### Exercise:
Below are records; copy every line among them that contains the word "компиляции".

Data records
##############################
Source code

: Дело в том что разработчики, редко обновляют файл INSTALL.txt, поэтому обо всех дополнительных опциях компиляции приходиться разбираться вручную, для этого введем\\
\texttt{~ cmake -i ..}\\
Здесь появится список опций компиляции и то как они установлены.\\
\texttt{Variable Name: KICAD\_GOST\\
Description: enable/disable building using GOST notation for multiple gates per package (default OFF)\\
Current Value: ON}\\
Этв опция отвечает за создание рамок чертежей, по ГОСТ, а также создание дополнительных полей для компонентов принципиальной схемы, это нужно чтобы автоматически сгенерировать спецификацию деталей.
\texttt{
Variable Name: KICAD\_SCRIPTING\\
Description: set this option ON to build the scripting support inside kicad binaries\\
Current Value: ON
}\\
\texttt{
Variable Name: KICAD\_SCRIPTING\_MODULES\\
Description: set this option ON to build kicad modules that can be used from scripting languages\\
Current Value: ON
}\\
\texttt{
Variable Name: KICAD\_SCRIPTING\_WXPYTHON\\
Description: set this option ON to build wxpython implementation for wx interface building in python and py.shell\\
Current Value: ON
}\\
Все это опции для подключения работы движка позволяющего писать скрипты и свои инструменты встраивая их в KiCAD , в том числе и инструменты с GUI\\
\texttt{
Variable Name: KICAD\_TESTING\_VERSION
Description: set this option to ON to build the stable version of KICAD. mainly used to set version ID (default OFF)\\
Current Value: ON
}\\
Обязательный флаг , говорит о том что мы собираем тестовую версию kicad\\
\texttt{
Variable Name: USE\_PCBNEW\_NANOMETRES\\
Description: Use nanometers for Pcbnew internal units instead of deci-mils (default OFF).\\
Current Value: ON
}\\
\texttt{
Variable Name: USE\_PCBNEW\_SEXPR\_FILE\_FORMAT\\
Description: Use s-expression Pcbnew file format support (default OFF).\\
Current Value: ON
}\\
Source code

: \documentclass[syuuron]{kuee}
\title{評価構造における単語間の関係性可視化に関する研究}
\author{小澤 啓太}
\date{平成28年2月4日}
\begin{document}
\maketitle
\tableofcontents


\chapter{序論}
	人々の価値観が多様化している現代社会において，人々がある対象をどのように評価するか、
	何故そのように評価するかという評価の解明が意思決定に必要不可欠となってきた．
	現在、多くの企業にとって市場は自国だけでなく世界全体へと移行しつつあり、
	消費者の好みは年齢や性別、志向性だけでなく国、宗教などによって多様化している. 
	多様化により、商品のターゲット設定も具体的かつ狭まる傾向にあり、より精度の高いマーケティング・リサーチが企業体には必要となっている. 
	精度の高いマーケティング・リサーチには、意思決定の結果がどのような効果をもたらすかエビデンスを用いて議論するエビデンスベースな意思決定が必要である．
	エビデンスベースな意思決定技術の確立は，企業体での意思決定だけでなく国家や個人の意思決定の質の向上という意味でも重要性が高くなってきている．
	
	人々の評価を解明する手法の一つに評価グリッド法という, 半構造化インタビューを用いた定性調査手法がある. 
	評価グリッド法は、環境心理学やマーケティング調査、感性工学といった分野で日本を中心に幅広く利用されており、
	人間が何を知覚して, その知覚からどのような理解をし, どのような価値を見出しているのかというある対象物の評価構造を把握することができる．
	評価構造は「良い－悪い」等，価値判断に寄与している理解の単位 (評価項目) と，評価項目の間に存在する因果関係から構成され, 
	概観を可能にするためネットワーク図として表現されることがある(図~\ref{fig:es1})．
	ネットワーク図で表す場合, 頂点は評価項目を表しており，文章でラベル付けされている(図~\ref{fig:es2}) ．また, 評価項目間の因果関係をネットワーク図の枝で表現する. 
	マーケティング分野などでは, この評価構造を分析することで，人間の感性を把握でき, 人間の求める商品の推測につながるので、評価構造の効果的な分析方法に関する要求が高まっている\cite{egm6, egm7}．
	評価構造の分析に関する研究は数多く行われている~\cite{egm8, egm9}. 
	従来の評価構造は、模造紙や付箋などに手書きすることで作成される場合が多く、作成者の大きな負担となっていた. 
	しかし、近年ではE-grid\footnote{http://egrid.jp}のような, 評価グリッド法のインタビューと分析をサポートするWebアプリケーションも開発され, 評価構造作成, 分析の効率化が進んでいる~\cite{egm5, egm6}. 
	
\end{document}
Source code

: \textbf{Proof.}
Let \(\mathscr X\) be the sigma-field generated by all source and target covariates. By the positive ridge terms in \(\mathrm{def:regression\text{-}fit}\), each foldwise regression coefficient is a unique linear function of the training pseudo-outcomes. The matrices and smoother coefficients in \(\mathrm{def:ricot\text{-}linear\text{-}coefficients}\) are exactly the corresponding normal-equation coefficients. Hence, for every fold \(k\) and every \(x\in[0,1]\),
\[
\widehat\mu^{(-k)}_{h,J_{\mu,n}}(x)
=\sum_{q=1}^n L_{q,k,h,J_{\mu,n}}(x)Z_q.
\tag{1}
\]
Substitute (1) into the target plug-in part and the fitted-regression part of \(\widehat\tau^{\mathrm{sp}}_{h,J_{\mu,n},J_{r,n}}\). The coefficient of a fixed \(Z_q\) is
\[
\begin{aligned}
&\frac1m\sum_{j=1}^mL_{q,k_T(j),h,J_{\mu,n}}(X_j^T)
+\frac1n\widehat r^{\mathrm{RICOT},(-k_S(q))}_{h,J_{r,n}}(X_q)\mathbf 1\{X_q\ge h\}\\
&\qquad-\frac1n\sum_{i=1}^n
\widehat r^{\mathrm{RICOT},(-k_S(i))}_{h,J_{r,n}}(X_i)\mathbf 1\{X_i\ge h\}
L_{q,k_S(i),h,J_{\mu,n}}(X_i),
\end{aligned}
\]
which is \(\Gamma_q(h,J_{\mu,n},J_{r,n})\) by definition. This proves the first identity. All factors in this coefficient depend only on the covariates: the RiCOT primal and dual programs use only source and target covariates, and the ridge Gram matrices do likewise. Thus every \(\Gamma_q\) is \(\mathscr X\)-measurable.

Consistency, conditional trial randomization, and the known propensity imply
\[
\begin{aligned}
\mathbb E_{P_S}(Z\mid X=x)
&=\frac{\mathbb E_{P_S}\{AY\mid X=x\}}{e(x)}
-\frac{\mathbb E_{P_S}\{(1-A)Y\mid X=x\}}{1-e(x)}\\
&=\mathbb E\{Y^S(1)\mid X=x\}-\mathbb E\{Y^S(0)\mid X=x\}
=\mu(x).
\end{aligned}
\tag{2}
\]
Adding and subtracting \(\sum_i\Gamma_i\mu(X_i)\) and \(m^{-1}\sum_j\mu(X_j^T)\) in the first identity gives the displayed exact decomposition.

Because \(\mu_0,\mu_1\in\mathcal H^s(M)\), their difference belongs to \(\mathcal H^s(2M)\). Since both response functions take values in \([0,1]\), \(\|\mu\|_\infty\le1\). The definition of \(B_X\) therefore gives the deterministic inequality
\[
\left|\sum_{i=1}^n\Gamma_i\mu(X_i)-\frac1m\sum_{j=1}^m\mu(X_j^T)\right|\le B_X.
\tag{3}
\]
##############################
### Written solution:
: Дело в том что разработчики, редко обновляют файл INSTALL.txt, поэтому обо всех дополнительных опциях компиляции приходиться разбираться вручную, для этого введем\\
Здесь появится список опций компиляции и то как они установлены.\\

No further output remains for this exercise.